## [Work instruction]
Of the lines below, report only those that contain "label".

## [Data]

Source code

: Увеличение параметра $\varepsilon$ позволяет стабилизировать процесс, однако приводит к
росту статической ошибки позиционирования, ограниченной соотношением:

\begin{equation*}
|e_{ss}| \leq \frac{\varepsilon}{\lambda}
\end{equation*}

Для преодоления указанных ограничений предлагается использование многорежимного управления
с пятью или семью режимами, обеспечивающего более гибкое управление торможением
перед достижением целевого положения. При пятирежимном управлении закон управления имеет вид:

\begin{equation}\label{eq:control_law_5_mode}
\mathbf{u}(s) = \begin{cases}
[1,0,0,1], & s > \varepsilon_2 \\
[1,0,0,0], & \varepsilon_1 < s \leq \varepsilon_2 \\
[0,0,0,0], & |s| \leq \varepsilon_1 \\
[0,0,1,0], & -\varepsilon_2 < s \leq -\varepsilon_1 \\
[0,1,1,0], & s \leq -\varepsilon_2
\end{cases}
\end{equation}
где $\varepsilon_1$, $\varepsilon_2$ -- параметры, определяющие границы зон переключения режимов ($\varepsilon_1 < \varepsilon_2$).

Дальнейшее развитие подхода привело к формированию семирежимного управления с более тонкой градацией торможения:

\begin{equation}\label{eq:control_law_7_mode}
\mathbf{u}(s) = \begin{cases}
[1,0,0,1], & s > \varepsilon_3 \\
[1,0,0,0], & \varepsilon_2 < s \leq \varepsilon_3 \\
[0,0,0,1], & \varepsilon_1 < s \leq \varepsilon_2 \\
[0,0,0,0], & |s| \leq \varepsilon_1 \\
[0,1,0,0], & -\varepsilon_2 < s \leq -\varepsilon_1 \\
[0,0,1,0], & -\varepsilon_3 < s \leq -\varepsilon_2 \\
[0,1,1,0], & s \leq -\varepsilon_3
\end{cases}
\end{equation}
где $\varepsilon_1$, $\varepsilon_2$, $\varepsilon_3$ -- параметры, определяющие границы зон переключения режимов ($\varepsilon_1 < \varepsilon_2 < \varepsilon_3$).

## [Result of this task]
\begin{equation}\label{eq:control_law_5_mode}
\begin{equation}\label{eq:control_law_7_mode}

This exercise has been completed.